Однако тот первый и единственный актерский опыт изменил и еще одну сторону жизни Хитиловой. Во время съемок 22-летняя Вера встретилась со своим первым мужем, известным фотографом Карелом Людвигом, прославившимся в том числе галереей фотопортретов актеров и актрис театра Semafor. Брак оказался недолгим. И вскоре после развода, уже работая в 1954 году на съемочной площадке драмы «Северная гавань», Вера познакомилась с популярным актером, изысканным и неотразимым Милошем Копецким. «Он был великим бабником и соблазнителем, я уже знала это, когда он только начал оказывать мне первые знаки внимания. И именно поэтому напряжение в наших отношениях присутствовало с самого начала», — призналась она в одном из интервью.
Несмотря на молодость, Вера отличалась здравомыслием и прекрасно понимала зыбкость и мимолетность его интереса к себе, но устоять перед «святым, ироничным, высокомерным властелином» не смогла. Три года длились эти отношения, в которых со стороны Копецкого присутствовали бывшие жены, нынешние любовницы и все учащающиеся приступы маниакально-депрессивного психоза. Точка была поставлена после прочтения Верой некоторых страниц дневника возлюбленного, случайно (случайно ли?) забытого на видном месте в ее квартире, где время от времени тот жил. Ни слова о новой семье и ребенке, о котором она мечтала, там не было — только насмешки. Вскоре они расстались под вполне уважительным предлогом: Хитилова начала учиться в FAMU.
Чтобы завершить тему личной жизни будущего выдающегося режиссера, скажем, что семейное счастье она обрела в браке с кинооператором Ярославом Кучерой. Вместе они прожили двадцать лет и развелись в начале 1980-х: двум сильным творческим личностям не хватало свободы. Но профессиональное взаимопонимание Ярослава Кучеры и Веры Хитиловой оказалось более долгим и прочным, чем их брак, они вместе плодотворно работали над фильмами «Жемчужинки на дне», «Маргаритки», «Вкушаем плоды райских кущ» и над документальными лентами. Двое их детей тоже нашли себя в искусстве. Дочь Тереза стала актрисой театра Sklep и художником по костюмам, сын Штепан — кинооператором. Он даже работал с матерью на съемках ее фильма «Копытом туда, копытом сюда» (Kopytem sem, kopytem tam, 1988).
Из-под крыла Отакара Вавры
Вера поступила в FAMU в 1957 году, в возрасте 29 лет, имея за плечами личное знакомство со многими деятелями чехословацкого послевоенного кинематографа и опыт работы на студии в качестве помощника режиссера. Своим профессиональным багажом единственная девушка выделялась среди сокурсников, казавшихся на ее фоне неоперившимися юнцами. На курсе, набранном знаменитым Отакаром Ваврой, вместе с ней учились будущие звезды «новой волны» Йиржи Менцель, Эвальд Шорм, Юрай Якубиско, Ян Шмидт, но другие «отакаровы дети» были заметно моложе.
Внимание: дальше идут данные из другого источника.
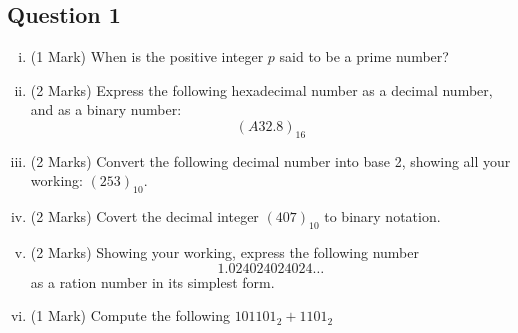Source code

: 
\subsection*{Question 1}

\begin{enumerate}[(i)]
\item (1 Mark) When is the positive integer $p$ said to be a prime number?
\item (2 Marks) Express the following hexadecimal number as a decimal number, and as a binary number: \[(A32.8)_{16}\]

\item (2 Marks) Convert the following decimal number into base 2, showing all your working: $(253)_{10}$. 
\item (2 Marks) Covert the decimal integer $(407)_{10}$ to binary notation.

\item (2 Marks) Showing your working, express the following number 
\[ 1.024024024024\ldots\]
as a ration number in its simplest form.
\item (1 Mark) Compute the following $101101_2 + 1101_2$ 
\end{enumerate}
Однако репутацию Хитиловой как амбициозного художника с задатками непреклонного лидера обеспечила даже не ее искушенность в ремесле, а особая, порой радикальная манера противостояния попыткам давления. В пору студенчества и сама учеба, и получение диплома стали для Веры важнейшим делом, поэтому угроза исключения буквально через год после поступления привела ее к попытке самоубийства. Между тем руководство всего лишь готовилось исполнить указание сверху: сократить число студентов творческих профессий. Успехи Хитиловой в учебе никого из администрации не интересовали, она показалась им отличным кандидатом на исключение: отец — «кабатчик», да еще с легионерским прошлым; жених, Зденек Млчох, осужден на десять лет за антигосударственную деятельность (по сути — за помощь детям эмигрантов). Да и она сама с «буржуазными» замашкам, раз ездила из Праги домой в Оломоуц на такси. Не из этого ли первого столкновения с канцелярским бездушием родилось ее неприятие лицемерия коммунистических властей, цензурных ограничений и жестких творческих рамок?
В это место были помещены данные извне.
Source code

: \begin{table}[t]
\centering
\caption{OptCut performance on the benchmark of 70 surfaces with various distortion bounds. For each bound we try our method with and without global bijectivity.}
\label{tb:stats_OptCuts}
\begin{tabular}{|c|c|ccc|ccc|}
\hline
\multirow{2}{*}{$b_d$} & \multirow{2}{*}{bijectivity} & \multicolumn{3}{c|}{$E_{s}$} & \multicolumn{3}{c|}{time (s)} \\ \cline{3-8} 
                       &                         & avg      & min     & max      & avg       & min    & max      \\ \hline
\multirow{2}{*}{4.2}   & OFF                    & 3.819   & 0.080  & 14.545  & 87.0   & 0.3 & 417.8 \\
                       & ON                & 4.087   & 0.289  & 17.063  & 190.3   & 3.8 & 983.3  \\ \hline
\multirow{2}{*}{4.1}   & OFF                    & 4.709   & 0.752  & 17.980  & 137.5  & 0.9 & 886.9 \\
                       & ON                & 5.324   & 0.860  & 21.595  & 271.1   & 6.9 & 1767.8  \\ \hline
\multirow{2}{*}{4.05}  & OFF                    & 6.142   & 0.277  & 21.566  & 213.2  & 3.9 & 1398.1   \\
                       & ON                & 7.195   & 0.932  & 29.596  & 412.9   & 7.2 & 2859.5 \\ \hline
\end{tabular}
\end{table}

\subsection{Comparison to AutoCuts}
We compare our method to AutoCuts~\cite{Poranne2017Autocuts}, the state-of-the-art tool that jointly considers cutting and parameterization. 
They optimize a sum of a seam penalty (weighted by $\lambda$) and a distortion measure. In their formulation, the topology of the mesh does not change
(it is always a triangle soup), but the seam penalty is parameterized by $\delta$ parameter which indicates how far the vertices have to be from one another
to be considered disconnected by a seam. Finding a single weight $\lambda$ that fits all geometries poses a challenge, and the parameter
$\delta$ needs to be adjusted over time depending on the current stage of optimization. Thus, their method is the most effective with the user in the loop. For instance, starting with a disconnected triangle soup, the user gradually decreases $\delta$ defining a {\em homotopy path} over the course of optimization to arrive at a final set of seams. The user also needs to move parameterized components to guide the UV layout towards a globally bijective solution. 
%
О том, что не желает оставаться в рамках старых норм и призывает к этому всех творческих людей, Хитилова заявила в 1962 году, сразу по окончании FAMU: «Мы хотим построить новую общественную мораль, но как художники лжем всем гуртом. Обманываем, культивируем лицемерие, безответственность и трусость. Ложь должна быть запрещена в искусстве. И безответственность. Каждый обязан отвечать за свои действия и подписаться под своими словами». И если ее студенческие пробы пера, такие как «Дом на Ореховке» (Dům na Ořechovce, 1959) и «Зеленая улица» (Zelená ulice, 1960), еще только намекали на будущий разрыв со сложившимися киностереотипами, то первые самостоятельные работы уже в полной мере отвечали декларируемым принципам.
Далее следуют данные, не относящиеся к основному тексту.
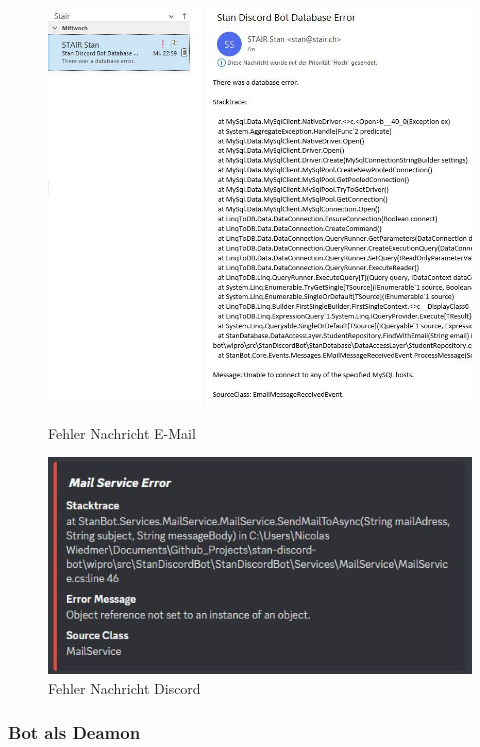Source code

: \documentclass[a4paper, table]{article}
\begin{document}
\begin{figure}[h]
    \begin{minipage}[t]{0.5\textwidth}
        \includegraphics[width=1\textwidth]{img/DatabaseErrorNotificationEmail.png}
        \caption{Fehler Nachricht E-Mail}
    \end{minipage}
    \begin{minipage}[t]{0.5\textwidth}
        \includegraphics[width=1\textwidth]{img/MailErrorNotificationEmbed.png}
        \caption{Fehler Nachricht Discord}
    \end{minipage}
    \label{fig:error-notifications}
\end{figure}

\subsubsection{Bot als Deamon}
\end{document}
Годы учебы Хитиловой в FAMU совпали с тектоническими сдвигами в мировом кинематографе. На экранах все чаще появлялись фильмы, определяемые термином cinéma-vérité — философские, стремящиеся заглянуть в человеческое сознание и даже подсознание, эстетически неожиданные и парадоксальные, но сохраняющие при этом тесные, почти документальные связи с реальностью. До кинопавильонов Баррандова новые веяния еще не докатились, но в пробных студенческих работах уже звучали вовсю. Молодежь 1960-х, «поколение без идолов», совершенно иначе, чем их старшие идеологически ориентированные коллеги, рассказывала о людях и их жизни; вместо великих свершений в их фокусе оказался маленький человек с его личными проблемами — такой как манекенщица из дипломной работы Веры Хитиловой «Потолок» (Strop, 1962).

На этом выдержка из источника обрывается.